**What the task requires:**
Exclude the pictures and transcribe the rest of the data below exactly.

**Extracted information:**

:::

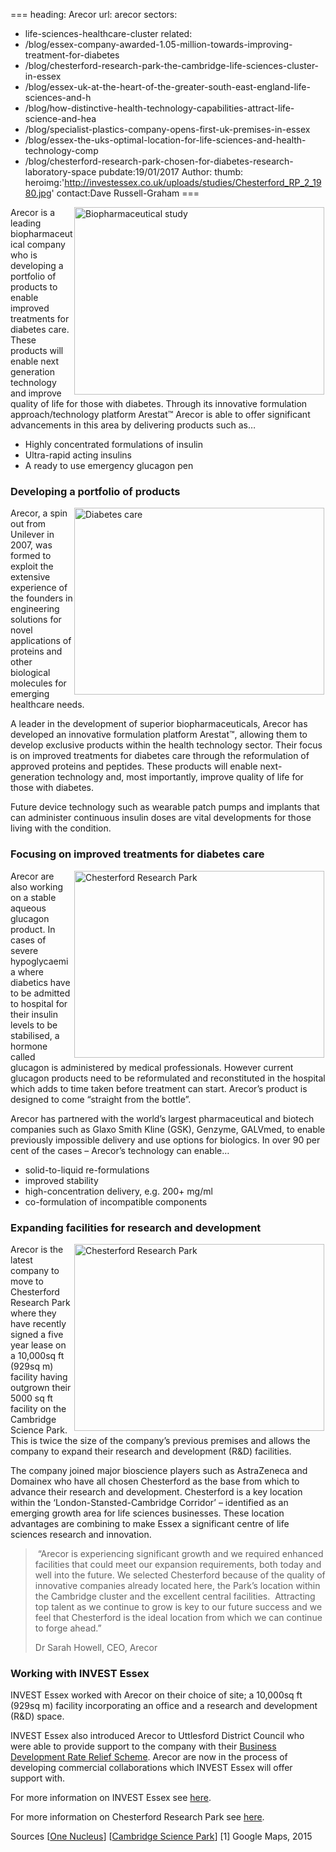 ===
heading: Arecor
url: arecor
sectors:
  - life-sciences-healthcare-cluster
related:
  - /blog/essex-company-awarded-1.05-million-towards-improving-treatment-for-diabetes
  - /blog/chesterford-research-park-the-cambridge-life-sciences-cluster-in-essex
  - /blog/essex-uk-at-the-heart-of-the-greater-south-east-england-life-sciences-and-h
  - /blog/how-distinctive-health-technology-capabilities-attract-life-science-and-hea
  - /blog/specialist-plastics-company-opens-first-uk-premises-in-essex
  - /blog/essex-the-uks-optimal-location-for-life-sciences-and-health-technology-comp
  - /blog/chesterford-research-park-chosen-for-diabetes-research-laboratory-space
pubdate:19/01/2017
Author:
thumb:
heroimg:'http://investessex.co.uk/uploads/studies/Chesterford_RP_2_1980.jpg'
contact:Dave Russell-Graham
===
 <p><img alt='Biopharmaceutical study' src='http://www.investessex.co.uk/uploads/about/research-lab_400.jpg' style='width: 400px; height: 300px; margin-left: 2px; margin-right: 2px; float: right;'/>Arecor is a leading biopharmaceutical company who is developing a portfolio of products to enable improved treatments for diabetes care. These products will enable next generation technology and improve quality of life for those with diabetes. Through its innovative formulation approach/technology platform Arestat™ Arecor is able to offer significant advancements in this area by delivering products such as…</p><ul><li>Highly concentrated formulations of insulin</li><li>Ultra-rapid acting insulins</li><li>A ready to use emergency glucagon pen</li></ul><h3>Developing a portfolio of products</h3><p><img alt='Diabetes care' src='http://www.investessex.co.uk/uploads/about/proper-testing_400.jpg' style='width: 400px; height: 299px; margin-left: 2px; margin-right: 2px; float: right;'/>Arecor, a spin out from Unilever in 2007, was formed to exploit the extensive experience of the founders in engineering solutions for novel applications of proteins and other biological molecules for emerging healthcare needs.</p><p>A leader in the development of superior biopharmaceuticals, Arecor has developed an innovative formulation platform Arestat™, allowing them to develop exclusive products within the health technology sector. Their focus is on improved treatments for diabetes care through the reformulation of approved proteins and peptides. These products will enable next-generation technology and, most importantly, improve quality of life for those with diabetes.</p><p>Future device technology such as wearable patch pumps and implants that can administer continuous insulin doses are vital developments for those living with the condition.</p><h3>Focusing on improved treatments for diabetes care</h3><p><img alt='Chesterford Research Park' src='http://www.investessex.co.uk/uploads/about/Chesterford_RP_2_400.jpg' style='width: 400px; height: 299px; margin-left: 2px; margin-right: 2px; float: right;'/>Arecor are also working on a stable aqueous glucagon product. In cases of severe hypoglycaemia where diabetics have to be admitted to hospital for their insulin levels to be stabilised, a hormone called glucagon is administered by medical professionals. However current glucagon products need to be reformulated and reconstituted in the hospital which adds to time taken before treatment can start. Arecor’s product is designed to come “straight from the bottle”.</p><p>Arecor has partnered with the world’s largest pharmaceutical and biotech companies such as Glaxo Smith Kline (GSK), Genzyme, GALVmed, to enable previously impossible delivery and use options for biologics. In over 90 per cent of the cases – Arecor’s technology can enable…</p><ul><li>solid-to-liquid re-formulations</li><li>improved stability</li><li>high-concentration delivery, e.g. 200+ mg/ml</li><li>co-formulation of incompatible components</li></ul><h3>Expanding facilities for research and development</h3><p><img alt='Chesterford Research Park' src='http://www.investessex.co.uk/uploads/about/Chesterford_RP_1_400.jpg' style='width: 400px; height: 299px; margin-left: 2px; margin-right: 2px; float: right;'/>Arecor is the latest company to move to Chesterford Research Park where they have recently signed a five year lease on a 10,000sq ft (929sq m) facility having outgrown their 5000 sq ft facility on the Cambridge Science Park. This is twice the size of the company’s previous premises and allows the company to expand their research and development (R&amp;D) facilities.</p><p>The company joined major bioscience players such as AstraZeneca and Domainex who have all chosen Chesterford as the base from which to advance their research and development. Chesterford is a key location within the ‘London-Stansted-Cambridge Corridor’ – identified as an emerging growth area for life sciences businesses. These location advantages are combining to make Essex a significant centre of life sciences research and innovation.</p><blockquote><p> “Arecor is experiencing significant growth and we required enhanced facilities that could meet our expansion requirements, both today and well into the future. We selected Chesterford because of the quality of innovative companies already located here, the Park’s location within the Cambridge cluster and the excellent central facilities.  Attracting top talent as we continue to grow is key to our future success and we feel that Chesterford is the ideal location from which we can continue to forge ahead.”</p><p>Dr Sarah Howell, CEO, Arecor</p></blockquote><h3>Working with INVEST Essex</h3><p>INVEST Essex worked with Arecor on their choice of site; a 10,000sq ft (929sq m) facility incorporating an office and a research and development (R&amp;D) space.</p><p>INVEST Essex also introduced Arecor to Uttlesford District Council who were able to provide support to the company with their <a href='http://investessex.co.uk/blog/business-development-rate-relief-scheme#.WFvipNKLSM9' target='_blank'>Business Development Rate Relief Scheme</a>. Arecor are now in the process of developing commercial collaborations which INVEST Essex will offer support with.</p><p>For more information on INVEST Essex see <a href='http://investessex.co.uk/' target='_blank'>here</a>.</p><p>For more information on Chesterford Research Park see <a href='http://investessex.co.uk/studies/place-studies/chesterford-research-park1' target='_blank'>here</a>.</p><p>Sources [<a href='http://www.onenucleus.com/directory&amp;sa=X&amp;ei=YTveTYa9JYbY0QHJ29HgCg&amp;ved=0CE4Q6QUoATAGODI&amp;usg=AFQjCNHnXo5Cikl9CCfkEB7aEpF8cb5PVg%25253Fid=7%25253Fid=10%253Fid=7%3Fid=7004?id=130' target='_blank'>One Nucleus</a>] [<a href='http://www.cambridgesciencepark.co.uk/company-directory/arecor/' target='_blank'>Cambridge Science Park</a>] [1] Google Maps, 2015</p>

:::

**Response area:**
 ===
heading: Arecor
url: arecor
sectors:
  - life-sciences-healthcare-cluster
related:
  - /blog/essex-company-awarded-1.05-million-towards-improving-treatment-for-diabetes
  - /blog/chesterford-research-park-the-cambridge-life-sciences-cluster-in-essex
  - /blog/essex-uk-at-the-heart-of-the-greater-south-east-england-life-sciences-and-h
  - /blog/how-distinctive-health-technology-capabilities-attract-life-science-and-hea
  - /blog/specialist-plastics-company-opens-first-uk-premises-in-essex
  - /blog/essex-the-uks-optimal-location-for-life-sciences-and-health-technology-comp
  - /blog/chesterford-research-park-chosen-for-diabetes-research-laboratory-space
pubdate:19/01/2017
Author:
thumb:
heroimg:'http://investessex.co.uk/uploads/studies/Chesterford_RP_2_1980.jpg'
contact:Dave Russell-Graham
===
 <p><img alt='Biopharmaceutical study' src='http://www.investessex.co.uk/uploads/about/research-lab_400.jpg' style='width: 400px; height: 300px; margin-left: 2px; margin-right: 2px; float: right;'/>Arecor is a leading biopharmaceutical company who is developing a portfolio of products to enable improved treatments for diabetes care. These products will enable next generation technology and improve quality of life for those with diabetes. Through its innovative formulation approach/technology platform Arestat™ Arecor is able to offer significant advancements in this area by delivering products such as…</p><ul><li>Highly concentrated formulations of insulin</li><li>Ultra-rapid acting insulins</li><li>A ready to use emergency glucagon pen</li></ul><h3>Developing a portfolio of products</h3><p><img alt='Diabetes care' src='http://www.investessex.co.uk/uploads/about/proper-testing_400.jpg' style='width: 400px; height: 299px; margin-left: 2px; margin-right: 2px; float: right;'/>Arecor, a spin out from Unilever in 2007, was formed to exploit the extensive experience of the founders in engineering solutions for novel applications of proteins and other biological molecules for emerging healthcare needs.</p><p>A leader in the development of superior biopharmaceuticals, Arecor has developed an innovative formulation platform Arestat™, allowing them to develop exclusive products within the health technology sector. Their focus is on improved treatments for diabetes care through the reformulation of approved proteins and peptides. These products will enable next-generation technology and, most importantly, improve quality of life for those with diabetes.</p><p>Future device technology such as wearable patch pumps and implants that can administer continuous insulin doses are vital developments for those living with the condition.</p><h3>Focusing on improved treatments for diabetes care</h3><p><img alt='Chesterford Research Park' src='http://www.investessex.co.uk/uploads/about/Chesterford_RP_2_400.jpg' style='width: 400px; height: 299px; margin-left: 2px; margin-right: 2px; float: right;'/>Arecor are also working on a stable aqueous glucagon product. In cases of severe hypoglycaemia where diabetics have to be admitted to hospital for their insulin levels to be stabilised, a hormone called glucagon is administered by medical professionals. However current glucagon products need to be reformulated and reconstituted in the hospital which adds to time taken before treatment can start. Arecor’s product is designed to come “straight from the bottle”.</p><p>Arecor has partnered with the world’s largest pharmaceutical and biotech companies such as Glaxo Smith Kline (GSK), Genzyme, GALVmed, to enable previously impossible delivery and use options for biologics. In over 90 per cent of the cases – Arecor’s technology can enable…</p><ul><li>solid-to-liquid re-formulations</li><li>improved stability</li><li>high-concentration delivery, e.g. 200+ mg/ml</li><li>co-formulation of incompatible components</li></ul><h3>Expanding facilities for research and development</h3><p><img alt='Chesterford Research Park' src='http://www.investessex.co.uk/uploads/about/Chesterford_RP_1_400.jpg' style='width: 400px; height: 299px; margin-left: 2px; margin-right: 2px; float: right;'/>Arecor is the latest company to move to Chesterford Research Park where they have recently signed a five year lease on a 10,000sq ft (929sq m) facility having outgrown their 5000 sq ft facility on the Cambridge Science Park. This is twice the size of the company’s previous premises and allows the company to expand their research and development (R&amp;D) facilities.</p><p>The company joined major bioscience players such as AstraZeneca and Domainex who have all chosen Chesterford as the base from which to advance their research and development. Chesterford is a key location within the ‘London-Stansted-Cambridge Corridor’ – identified as an emerging growth area for life sciences businesses. These location advantages are combining to make Essex a significant centre of life sciences research and innovation.</p><blockquote><p> “Arecor is experiencing significant growth and we required enhanced facilities that could meet our expansion requirements, both today and well into the future. We selected Chesterford because of the quality of innovative companies already located here, the Park’s location within the Cambridge cluster and the excellent central facilities.  Attracting top talent as we continue to grow is key to our future success and we feel that Chesterford is the ideal location from which we can continue to forge ahead.”</p><p>Dr Sarah Howell, CEO, Arecor</p></blockquote><h3>Working with INVEST Essex</h3><p>INVEST Essex worked with Arecor on their choice of site; a 10,000sq ft (929sq m) facility incorporating an office and a research and development (R&amp;D) space.</p><p>INVEST Essex also introduced Arecor to Uttlesford District Council who were able to provide support to the company with their <a href='http://investessex.co.uk/blog/business-development-rate-relief-scheme#.WFvipNKLSM9' target='_blank'>Business Development Rate Relief Scheme</a>. Arecor are now in the process of developing commercial collaborations which INVEST Essex will offer support with.</p><p>For more information on INVEST Essex see <a href='http://investessex.co.uk/' target='_blank'>here</a>.</p><p>For more information on Chesterford Research Park see <a href='http://investessex.co.uk/studies/place-studies/chesterford-research-park1' target='_blank'>here</a>.</p><p>Sources [<a href='http://www.onenucleus.com/directory&amp;sa=X&amp;ei=YTveTYa9JYbY0QHJ29HgCg&amp;ved=0CE4Q6QUoATAGODI&amp;usg=AFQjCNHnXo5Cikl9CCfkEB7aEpF8cb5PVg%25253Fid=7%25253Fid=10%253Fid=7%3Fid=7004?id=130' target='_blank'>One Nucleus</a>] [<a href='http://www.cambridgesciencepark.co.uk/company-directory/arecor/' target='_blank'>Cambridge Science Park</a>] [1] Google Maps, 2015</p>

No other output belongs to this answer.